JPS6345172Y2 - - Google Patents

Description

[Detailed description of the invention] <Industrial application field> This invention is designed to respond to changes in the planting density of grain culms, threshing resistance, etc. when harvesting and threshing grain culms planted in a field with a combine harvester. The present invention relates to an automatic combine harvester working speed control device that automatically adjusts the combine harvester's working speed and maintains the threshing workload at a predetermined target value to improve threshing accuracy and work efficiency.

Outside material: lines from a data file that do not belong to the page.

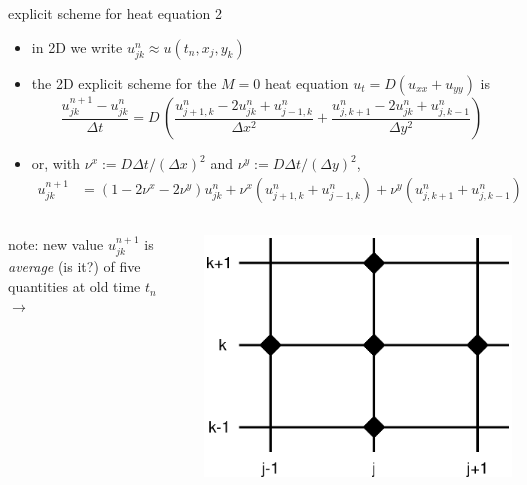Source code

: \begin{frame}{explicit scheme for heat equation 2}

\begin{itemize}
\item in 2D we write $u_{jk}^n \approx u(t_n,x_j,y_k)$
\item the 2D explicit scheme for the $M=0$ heat equation $u_t = D(u_{xx} + u_{yy})$ is
\small
	$$\frac{u_{jk}^{n+1} - u_{jk}^n}{\Delta t} = D\,\left(\frac{u_{j+1,k}^n - 2 u_{jk}^n + u_{j-1,k}^n}{\Delta x^2} + \frac{u_{j,k+1}^n - 2 u_{jk}^n + u_{j,k-1}^n}{\Delta y^2}\right)$$
\normalsize
\item or, with $\nu^x := D \Delta t / (\Delta x)^2$ and $\nu^y := D \Delta t / (\Delta y)^2$,
\small
\begin{align*}
u_{jk}^{n+1} &= (1 - 2 \nu^x - 2 \nu^y) u_{jk}^n + \nu^x \left(u_{j+1,k}^n + u_{j-1,k}^n\right) + \nu^y \left(u_{j,k+1}^n + u_{j,k-1}^n\right)
\end{align*}
\end{itemize}

\begin{columns}[b]
\begin{column}{0.62\textwidth}
note: new value $u_{jk}^{n+1}$ is \emph{average} (is it?) of five quantities at old time $t_n$ \qquad $\longrightarrow$
\end{column}
\begin{column}{0.38\textwidth}
\includegraphics[width=1.1\textwidth]{pdffigs/exp2dstencil}
\end{column}
\end{columns}
\end{frame}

<Prior Art> As a basic structure of the present invention, as shown in FIGS. 1 and 4, for example, the threshing torque of the threshing device 5 of the combine harvester 1 can be detected by the threshing torque detection device 41, and the threshing torque detection device Based on the threshing torque detection signal 41, the vehicle speed control device M is controlled to operate the vehicle speed adjustment device C to shift the speed, and the traveling speed of the traveling device 2 of the combine 1 can be automatically controlled. When the value of is high, the traveling speed is controlled to be low, and when it is low, the traveling speed is controlled to be high.
The present invention relates to an automatic work travel speed control device for a combine harvester configured to bring the threshing workload close to a threshing workload target value set in a vehicle speed control device M.

In the automatic work traveling speed control device having this structure, there is a conventional method for setting the amount of threshing work shown in Japanese Patent Laid-Open No. 53-92223.

In other words, the vehicle speed control device is set in advance so that the relationship between the handling trunk torque (threshing torque) and the traveling speed is inversely proportional. The target value of , which is the amount of work and is a value expressed as the product of the handling cylinder torque and the traveling speed, is fixed constant.

<Problems that the idea attempts to solve> However, the above structure has the following problems.

The above-mentioned threshing work target value is set to be small at the time of shipment of the combine harvester in order to adapt it to a wide range of fields. For this reason, in the case of dried grain culms with good shedding properties, the processing speed could not be further increased, resulting in low work efficiency. In addition, in the case of grain culms that have poor shedding properties, there is a drawback that a large amount of straw waste is generated, which clogs the secondary collection device and sorting device.

In other words, a well-matured or well-dried grain culm has good shedding properties, and the straw waste generated during threshing is
Since the amount generated is small and it is soft and light, it can be easily sent to secondary collection equipment and sorting equipment. For this reason, there is almost no clogging in the secondary collection device, etc.
Even if a large amount of grain culm is supplied to the threshing device quickly and the threshing processing speed is increased, the grain can be threshed smoothly. However, conventionally, the target value of threshing work is constant;
The traveling speed cannot be increased beyond a value controlled in an inversely proportional relationship based on the actually measured handling cylinder torque.
For this reason, the threshing processing speed could not be increased beyond a predetermined speed, and working efficiency could not be sufficiently increased.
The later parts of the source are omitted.